::: Record excerpts :::

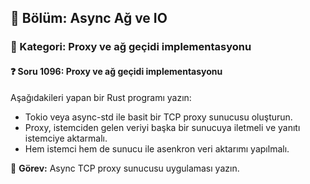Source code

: ## 📘 Bölüm: Async Ağ ve IO
### 🔹 Kategori: Proxy ve ağ geçidi implementasyonu
#### ❓ Soru 1096: Proxy ve ağ geçidi implementasyonu

Aşağıdakileri yapan bir Rust programı yazın:

- Tokio veya async-std ile basit bir TCP proxy sunucusu oluşturun.
- Proxy, istemciden gelen veriyi başka bir sunucuya iletmeli ve yanıtı istemciye aktarmalı.
- Hem istemci hem de sunucu ile asenkron veri aktarımı yapılmalı.

🔧 **Görev:** Async TCP proxy sunucusu uygulaması yazın.
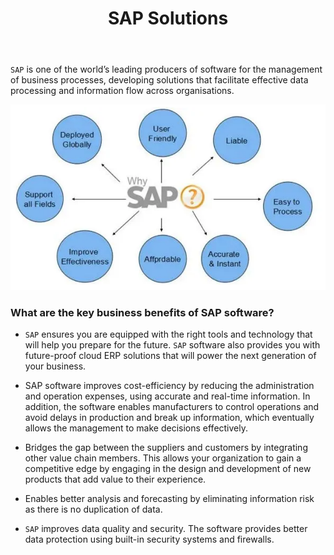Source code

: ﻿---
title: "SAP Solutions"
toc: true
tag: developers
category: "Connectors"
menus: 
    applicationconnector:
        title: "SAP Solutions"
        weight: 1
        icon: fa fa-file-word-o
        identifier: sapsolution
---


`SAP` is one of the world’s leading producers of software for the management of business processes, 
developing solutions that facilitate effective data processing and information flow across organisations.  

![sap](/staticfiles/connectors/media/application-connector/sap.png)

### What are the key business benefits of SAP software?

- `SAP` ensures you are equipped with the right tools and technology that will help you prepare for the future. 
`SAP` software also provides you with future-proof cloud ERP solutions that will power the next generation of your business. 

- SAP software improves cost-efficiency by reducing the administration and operation expenses, 
using accurate and real-time information. In addition, the software enables manufacturers to control operations 
and avoid delays in production and break up information, which eventually allows the management to make decisions effectively.  

- Bridges the gap between the suppliers and customers by integrating other value chain members. 
This allows your organization to gain a competitive edge by engaging in the design and development of 
new products that add value to their experience.   

- Enables better analysis and forecasting by eliminating information risk as there is no duplication of data. 

- `SAP` improves data quality and security. The software provides better data protection using built-in security systems and firewalls. 


 



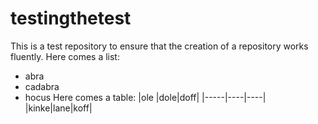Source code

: # testingthetest
This is a test repository to ensure that the creation of a repository works
fluently. Here comes a list:
- abra
- cadabra
- hocus
Here comes a table:
|ole |dole|doff|
|-----|----|----|
|kinke|lane|koff|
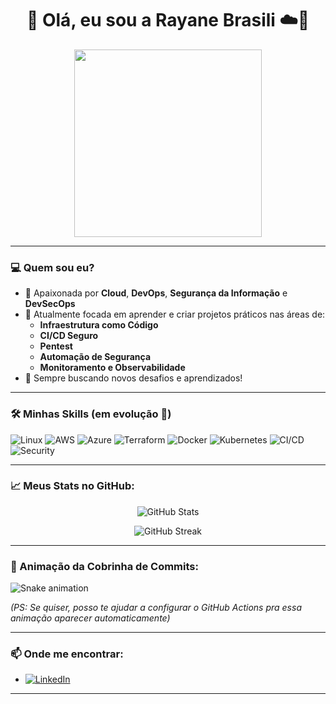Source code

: <h1 align="center">👋 Olá, eu sou a Rayane Brasili ☁️🔐</h1>

<p align="center">
  <img src="https://media.giphy.com/media/L8K62iTDkzGX6/giphy.gif" width="300" />
</p>

---

### 💻 Quem sou eu?

- 🔎 Apaixonada por **Cloud**, **DevOps**, **Segurança da Informação** e **DevSecOps**
- 🎯 Atualmente focada em aprender e criar projetos práticos nas áreas de:
  - **Infraestrutura como Código**
  - **CI/CD Seguro**
  - **Pentest**
  - **Automação de Segurança**
  - **Monitoramento e Observabilidade**
- 🚀 Sempre buscando novos desafios e aprendizados!

---

### 🛠️ Minhas Skills (em evolução 🚀)

![Linux](https://progress-bar.dev/80/?title=Linux)
![AWS](https://progress-bar.dev/70/?title=AWS)
![Azure](https://progress-bar.dev/60/?title=Azure)
![Terraform](https://progress-bar.dev/75/?title=Terraform)
![Docker](https://progress-bar.dev/70/?title=Docker)
![Kubernetes](https://progress-bar.dev/60/?title=Kubernetes)
![CI/CD](https://progress-bar.dev/65/?title=CI/CD)
![Security](https://progress-bar.dev/70/?title=Security)

---

### 📈 Meus Stats no GitHub:

<p align="center">
  <img src="https://github-readme-stats.vercel.app/api?username=rayane-brasili&show_icons=true&theme=radical" alt="GitHub Stats"/>
</p>

<p align="center">
  <img src="https://github-readme-streak-stats.herokuapp.com/?user=rayane-brasili&theme=radical" alt="GitHub Streak"/>
</p>

---

### 🐍 Animação da Cobrinha de Commits:

![Snake animation](https://github.com/rayane-brasili/rayane-brasili/blob/output/github-contribution-grid-snake.svg)

*(PS: Se quiser, posso te ajudar a configurar o GitHub Actions pra essa animação aparecer automaticamente)*

---

### 📫 Onde me encontrar:

- [![LinkedIn](https://img.shields.io/badge/LinkedIn-0077B5?style=flat&logo=linkedin&logoColor=white)](https://www.linkedin.com/in/seu-linkedin-aqui)
---

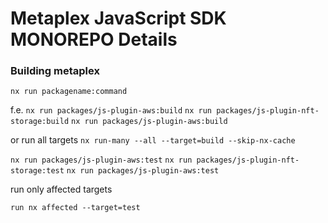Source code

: # Metaplex JavaScript SDK MONOREPO Details

### Building metaplex

`nx run packagename:command`

f.e.
`nx run packages/js-plugin-aws:build`
`nx run packages/js-plugin-nft-storage:build`
`nx run packages/js-plugin-aws:build`

or run all targets
`nx run-many --all --target=build --skip-nx-cache`

`nx run packages/js-plugin-aws:test`
`nx run packages/js-plugin-nft-storage:test`
`nx run packages/js-plugin-aws:test`

run only affected targets

`run nx affected --target=test`
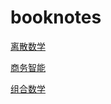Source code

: # booknotes

[离散数学](https://github.com/spiderT/booknotes/blob/master/DiscreteMaths.md)  

[商务智能](https://github.com/spiderT/booknotes/blob/master/BI.md)  

[组合数学](https://github.com/spiderT/booknotes/blob/master/Combinatorics.md)  


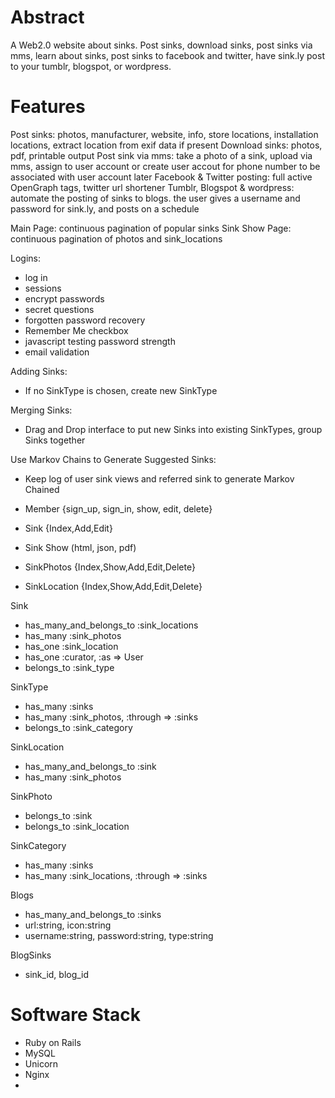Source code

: # Abstract
A Web2.0 website about sinks. Post sinks, download sinks, post sinks via mms, learn about sinks, post sinks to facebook and twitter, have sink.ly post to your tumblr, blogspot, or wordpress. 

# Features
Post sinks: photos, manufacturer, website, info, store locations, installation locations, extract location from exif data if present
Download sinks: photos, pdf, printable output
Post sink via mms: take a photo of a sink, upload via mms, assign to user account or create user accout for phone number to be associated with user account later
Facebook & Twitter posting: full active OpenGraph tags, twitter url shortener
Tumblr, Blogspot & wordpress: automate the posting of sinks to blogs. the user gives a username and password for sink.ly, and posts on a schedule

Main Page: continuous pagination of popular sinks
Sink Show Page: continuous pagination of photos and sink_locations

Logins:
* log in
* sessions
* encrypt passwords
* secret questions
* forgotten password recovery
* Remember Me checkbox
* javascript testing password strength
* email validation

Adding Sinks:
* If no SinkType is chosen, create new SinkType

Merging Sinks:
* Drag and Drop interface to put new Sinks into existing SinkTypes, group Sinks together

Use Markov Chains to Generate Suggested Sinks:
* Keep log of user sink views and referred sink to generate Markov Chained 


* Member {sign_up, sign_in, show, edit, delete}
* Sink {Index,Add,Edit}
* Sink Show (html, json, pdf)
* SinkPhotos {Index,Show,Add,Edit,Delete}
* SinkLocation {Index,Show,Add,Edit,Delete}

Sink
* has_many_and_belongs_to :sink_locations
* has_many :sink_photos
* has_one :sink_location
* has_one :curator, :as => User
* belongs_to :sink_type

SinkType
* has_many :sinks
* has_many :sink_photos, :through => :sinks
* belongs_to :sink_category

SinkLocation
* has_many_and_belongs_to :sink
* has_many :sink_photos

SinkPhoto
* belongs_to :sink 
* belongs_to :sink_location

SinkCategory
* has_many :sinks
* has_many :sink_locations, :through => :sinks

Blogs
* has_many_and_belongs_to :sinks
* url:string, icon:string
* username:string, password:string, type:string

BlogSinks
* sink_id, blog_id


# Software Stack
* Ruby on Rails
* MySQL
* Unicorn
* Nginx
* 


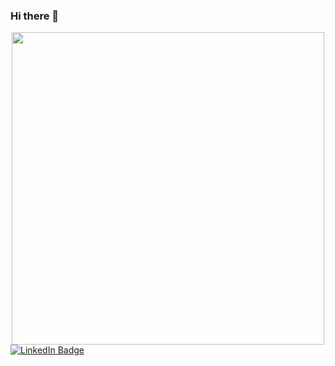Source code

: ### Hi there 👋

<div id="header" align="center">
  <img src="https://media.giphy.com/media/1afuwyOsr5E8X9CuRV/giphy.gif" width="500"/>
</div>

<div id="badges">
  <a href="https://www.linkedin.com/in/swarajparida">
    <img src="https://img.shields.io/badge/LinkedIn-blue?style=for-the-badge&logo=linkedin&logoColor=white" alt="LinkedIn Badge"/>
  </a>
</div>
<img src="https://komarev.com/ghpvc/?username=eminent02&style=flat-square&color=blue" alt=""/>







<!--
**eminent02/eminent02** is a ✨ _special_ ✨ repository because its `README.md` (this file) appears on your GitHub profile.

Here are some ideas to get you started:

- 🔭 I’m currently working on ...
- 🌱 I’m currently learning ...
- 👯 I’m looking to collaborate on ...
- 🤔 I’m looking for help with ...
- 💬 Ask me about ...
- 📫 How to reach me: ...
- 😄 Pronouns: ...
- ⚡ Fun fact: ...
-->
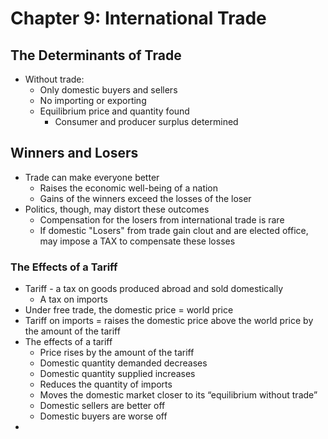# Chapter 9: International Trade
## The Determinants of Trade
- Without trade:
	- Only domestic buyers and sellers
	- No importing or exporting
	- Equilibrium price and quantity found
		- Consumer and producer surplus determined
## Winners and Losers
- Trade can make everyone better
	- Raises the economic well-being of a nation
	- Gains of the winners exceed the losses of the loser
- Politics, though, may distort these outcomes
	- Compensation for the losers from international trade is rare
	- If domestic "Losers" from trade gain clout and are elected office, may impose a TAX to compensate these losses
### The Effects of a Tariff
- Tariff - a tax on goods produced abroad and sold domestically
	- A tax on imports
- Under free trade, the domestic price = world price
- Tariff on imports = raises the domestic price above the world price by the amount of the tariff
- The effects of a tariff
	- Price rises by the amount of the tariff
	- Domestic quantity demanded decreases
	- Domestic quantity supplied increases 
	- Reduces the quantity of imports
	- Moves the domestic market closer to its “equilibrium without trade”
	- Domestic sellers are better off
	- Domestic buyers are worse off
- 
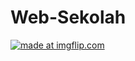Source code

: # Web-Sekolah

<a href="https://imgflip.com/gif/3qb71m"><img src="https://i.imgflip.com/3qb71m.gif" title="made at imgflip.com"/></a>
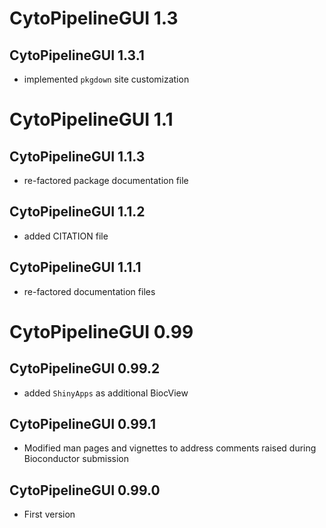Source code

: # CytoPipelineGUI 1.3

## CytoPipelineGUI 1.3.1
- implemented `pkgdown` site customization

# CytoPipelineGUI 1.1

## CytoPipelineGUI 1.1.3
- re-factored package documentation file

## CytoPipelineGUI 1.1.2
- added CITATION file

## CytoPipelineGUI 1.1.1
- re-factored documentation files

# CytoPipelineGUI 0.99

## CytoPipelineGUI 0.99.2
- added `ShinyApps` as additional BiocView

## CytoPipelineGUI 0.99.1

- Modified man pages and vignettes to address comments raised during 
Bioconductor submission


## CytoPipelineGUI 0.99.0

- First version
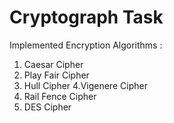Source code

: # **Cryptograph Task**
Implemented Encryption Algorithms :

1. Caesar Cipher
2. Play Fair Cipher
3. Hull Cipher
4.Vigenere Cipher
5. Rail Fence Cipher
6. DES Cipher
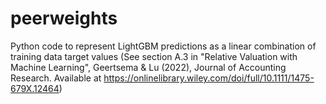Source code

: # peerweights
Python code to represent LightGBM predictions as a linear combination of training data target values (See section A.3 in "Relative Valuation with Machine Learning", Geertsema &amp; Lu (2022), Journal of Accounting Research. Available at https://onlinelibrary.wiley.com/doi/full/10.1111/1475-679X.12464)
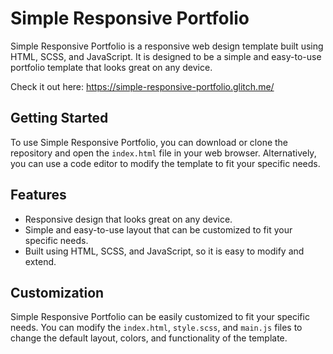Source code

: # Simple Responsive Portfolio

Simple Responsive Portfolio is a responsive web design template built using HTML, SCSS, and JavaScript. It is designed to be a simple and easy-to-use portfolio template that looks great on any device.

Check it out here: https://simple-responsive-portfolio.glitch.me/

## Getting Started

To use Simple Responsive Portfolio, you can download or clone the repository and open the `index.html` file in your web browser. Alternatively, you can use a code editor to modify the template to fit your specific needs.

## Features

- Responsive design that looks great on any device.
- Simple and easy-to-use layout that can be customized to fit your specific needs.
- Built using HTML, SCSS, and JavaScript, so it is easy to modify and extend.

## Customization

Simple Responsive Portfolio can be easily customized to fit your specific needs. You can modify the `index.html`, `style.scss`, and `main.js` files to change the default layout, colors, and functionality of the template.

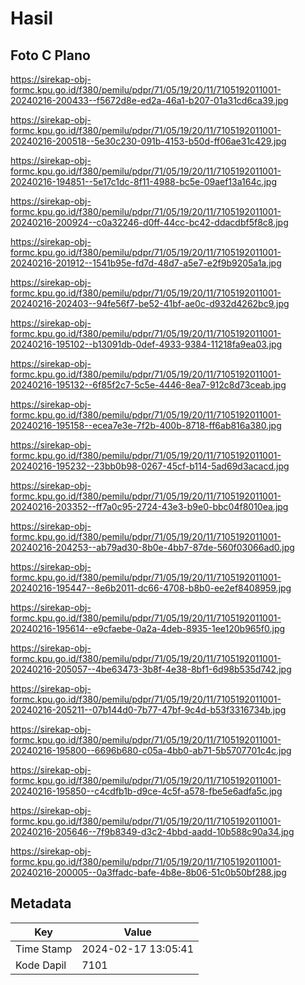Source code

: # Hasil

## Foto C Plano

https://sirekap-obj-formc.kpu.go.id/f380/pemilu/pdpr/71/05/19/20/11/7105192011001-20240216-200433--f5672d8e-ed2a-46a1-b207-01a31cd6ca39.jpg

https://sirekap-obj-formc.kpu.go.id/f380/pemilu/pdpr/71/05/19/20/11/7105192011001-20240216-200518--5e30c230-091b-4153-b50d-ff06ae31c429.jpg

https://sirekap-obj-formc.kpu.go.id/f380/pemilu/pdpr/71/05/19/20/11/7105192011001-20240216-194851--5e17c1dc-8f11-4988-bc5e-09aef13a164c.jpg

https://sirekap-obj-formc.kpu.go.id/f380/pemilu/pdpr/71/05/19/20/11/7105192011001-20240216-200924--c0a32246-d0ff-44cc-bc42-ddacdbf5f8c8.jpg

https://sirekap-obj-formc.kpu.go.id/f380/pemilu/pdpr/71/05/19/20/11/7105192011001-20240216-201912--1541b95e-fd7d-48d7-a5e7-e2f9b9205a1a.jpg

https://sirekap-obj-formc.kpu.go.id/f380/pemilu/pdpr/71/05/19/20/11/7105192011001-20240216-202403--94fe56f7-be52-41bf-ae0c-d932d4262bc9.jpg

https://sirekap-obj-formc.kpu.go.id/f380/pemilu/pdpr/71/05/19/20/11/7105192011001-20240216-195102--b13091db-0def-4933-9384-11218fa9ea03.jpg

https://sirekap-obj-formc.kpu.go.id/f380/pemilu/pdpr/71/05/19/20/11/7105192011001-20240216-195132--6f85f2c7-5c5e-4446-8ea7-912c8d73ceab.jpg

https://sirekap-obj-formc.kpu.go.id/f380/pemilu/pdpr/71/05/19/20/11/7105192011001-20240216-195158--ecea7e3e-7f2b-400b-8718-ff6ab816a380.jpg

https://sirekap-obj-formc.kpu.go.id/f380/pemilu/pdpr/71/05/19/20/11/7105192011001-20240216-195232--23bb0b98-0267-45cf-b114-5ad69d3acacd.jpg

https://sirekap-obj-formc.kpu.go.id/f380/pemilu/pdpr/71/05/19/20/11/7105192011001-20240216-203352--ff7a0c95-2724-43e3-b9e0-bbc04f8010ea.jpg

https://sirekap-obj-formc.kpu.go.id/f380/pemilu/pdpr/71/05/19/20/11/7105192011001-20240216-204253--ab79ad30-8b0e-4bb7-87de-560f03066ad0.jpg

https://sirekap-obj-formc.kpu.go.id/f380/pemilu/pdpr/71/05/19/20/11/7105192011001-20240216-195447--8e6b2011-dc66-4708-b8b0-ee2ef8408959.jpg

https://sirekap-obj-formc.kpu.go.id/f380/pemilu/pdpr/71/05/19/20/11/7105192011001-20240216-195614--e9cfaebe-0a2a-4deb-8935-1ee120b965f0.jpg

https://sirekap-obj-formc.kpu.go.id/f380/pemilu/pdpr/71/05/19/20/11/7105192011001-20240216-205057--4be63473-3b8f-4e38-8bf1-6d98b535d742.jpg

https://sirekap-obj-formc.kpu.go.id/f380/pemilu/pdpr/71/05/19/20/11/7105192011001-20240216-205211--07b144d0-7b77-47bf-9c4d-b53f3316734b.jpg

https://sirekap-obj-formc.kpu.go.id/f380/pemilu/pdpr/71/05/19/20/11/7105192011001-20240216-195800--6696b680-c05a-4bb0-ab71-5b5707701c4c.jpg

https://sirekap-obj-formc.kpu.go.id/f380/pemilu/pdpr/71/05/19/20/11/7105192011001-20240216-195850--c4cdfb1b-d9ce-4c5f-a578-fbe5e6adfa5c.jpg

https://sirekap-obj-formc.kpu.go.id/f380/pemilu/pdpr/71/05/19/20/11/7105192011001-20240216-205646--7f9b8349-d3c2-4bbd-aadd-10b588c90a34.jpg

https://sirekap-obj-formc.kpu.go.id/f380/pemilu/pdpr/71/05/19/20/11/7105192011001-20240216-200005--0a3ffadc-bafe-4b8e-8b06-51c0b50bf288.jpg


## Metadata

| Key        | Value               |
| ---------- | ------------------- |
| Time Stamp | 2024-02-17 13:05:41 |
| Kode Dapil | 7101                |



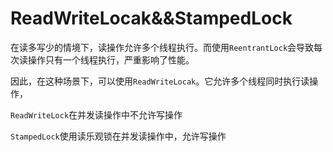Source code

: # ReadWriteLocak&&StampedLock

在读多写少的情境下，读操作允许多个线程执行。而使用`ReentrantLock`会导致每次读操作只有一个线程执行，严重影响了性能。

因此，在这种场景下，可以使用`ReadWriteLocak`。它允许多个线程同时执行读操作，

`ReadWriteLock`在并发读操作中不允许写操作

`StampedLock`使用读乐观锁在并发读操作中，允许写操作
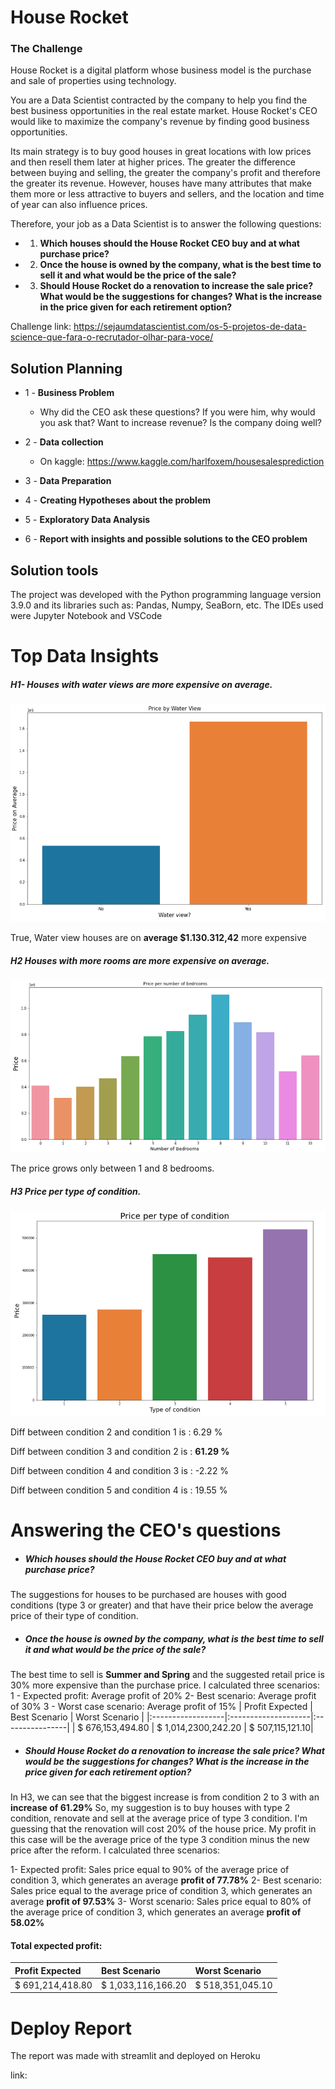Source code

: # House Rocket

### The Challenge

House Rocket is a digital platform whose business model is the purchase and sale of properties using technology.

You are a Data Scientist contracted by the company to help you find the best business opportunities in the real estate market.
House Rocket's CEO would like to maximize the company's revenue by finding good business opportunities.

Its main strategy is to buy good houses in great locations with low prices and then resell them later at higher prices. 
The greater the difference between buying and selling, the greater the company's profit and therefore the greater its revenue.
However, houses have many attributes that make them more or less attractive to buyers and sellers, and the location and time of year can also influence prices.

Therefore, your job as a Data Scientist is to answer the following questions:

- 1. **Which houses should the House Rocket CEO buy and at what purchase price?**

- 2. **Once the house is owned by the company, what is the best time to sell it and what would be the price of the sale?**

- 3. **Should House Rocket do a renovation to increase the sale price? What would be the suggestions for changes? What is the increase in the price given for each retirement option?**

Challenge link: https://sejaumdatascientist.com/os-5-projetos-de-data-science-que-fara-o-recrutador-olhar-para-voce/

## Solution Planning
- 1 - **Business Problem**
    -  Why did the CEO ask these questions? If you were him, why would you ask that? Want to increase revenue? Is the company doing well?

- 2 - **Data collection**
    - On kaggle:  https://www.kaggle.com/harlfoxem/housesalesprediction
- 3 - **Data Preparation**
- 4 - **Creating Hypotheses about the problem**
- 5 - **Exploratory Data Analysis**
- 6 - **Report with insights and possible solutions to the CEO problem**

## Solution tools
The project was developed with the Python programming language version 3.9.0 and its libraries such as: Pandas, Numpy, SeaBorn, etc.
The IDEs used were Jupyter Notebook and VSCode

# Top Data Insights

##### H1- Houses with water views are more expensive on average.
![image](img/H1.png)

True, Water view houses are on **average $1.130.312,42** more expensive
##### H2 Houses with more rooms are more expensive on average.
![image](img/H4.png)

The price grows only between 1 and 8 bedrooms.
##### H3 Price per type of condition.
![image](img/H9.png)

Diff between condition  2 and condition  1  is : 6.29 % 

Diff between condition  3 and condition  2  is : **61.29 %** 

Diff between condition  4 and condition  3  is : -2.22 % 

Diff between condition  5 and condition  4  is : 19.55 %

# Answering the CEO's questions
- ##### Which houses should the House Rocket CEO buy and at what purchase price?
The suggestions for houses to be purchased are houses with good conditions (type 3 or greater) and that have their price below the average price of their type of condition.

- #####  Once the house is owned by the company, what is the best time to sell it and what would be the price of the sale?
The best time to sell is **Summer and Spring** and the suggested retail price is 30% more expensive than the purchase price.
I calculated three scenarios:
1 - Expected profit: Average profit of 20%
2- Best scenario: Average profit of 30%
3 - Worst case scenario: Average profit of 15%
| Profit Expected   | Best Scenario       | Worst Scenario  |
|:------------------|:--------------------|:----------------|
| \$ 676,153,494.80 | \$ 1,014,2300,242.20  | \$ 507,115,121.10|

- ##### Should House Rocket do a renovation to increase the sale price? What would be the suggestions for changes? What is the increase in the price given for each retirement option?
In H3, we can see that the biggest increase is from condition 2 to 3 with an **increase of 61.29%**
So, my suggestion is to buy houses with type 2 condition, renovate and sell at the average price of type 3 condition.
I'm guessing that the renovation will cost 20% of the house price.
My profit in this case will be the average price of the type 3 condition minus the new price after the reform.
I calculated three scenarios:

1- Expected profit: Sales price equal to 90% of the average price of condition 3, which generates an average **profit of 77.78%**
2- Best scenario: Sales price equal to the average price of condition 3, which generates an average **profit of 97.53%**
3- Worst scenario: Sales price equal to 80% of the average price of condition 3, which generates an average **profit of 58.02%**

#### Total expected profit:

| Profit Expected   | Best Scenario       | Worst Scenario  |
|:------------------|:--------------------|:----------------|
| \$ 691,214,418.80 | \$ 1,033,116,166.20  | \$ 518,351,045.10|

# Deploy Report
The report was made with streamlit and deployed on Heroku

link:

:::

→ **Task directions**
Copy exactly the lines running from the beginning of the listing through the line that has "- Tokio veya". Drop the pictures.

→ **Task result**
Source code

: ## 📘 Bölüm: Async Ağ ve IO
### 🔹 Kategori: Proxy ve ağ geçidi implementasyonu
#### ❓ Soru 1096: Proxy ve ağ geçidi implementasyonu

Aşağıdakileri yapan bir Rust programı yazın:

- Tokio veya async-std ile basit bir TCP proxy sunucusu oluşturun.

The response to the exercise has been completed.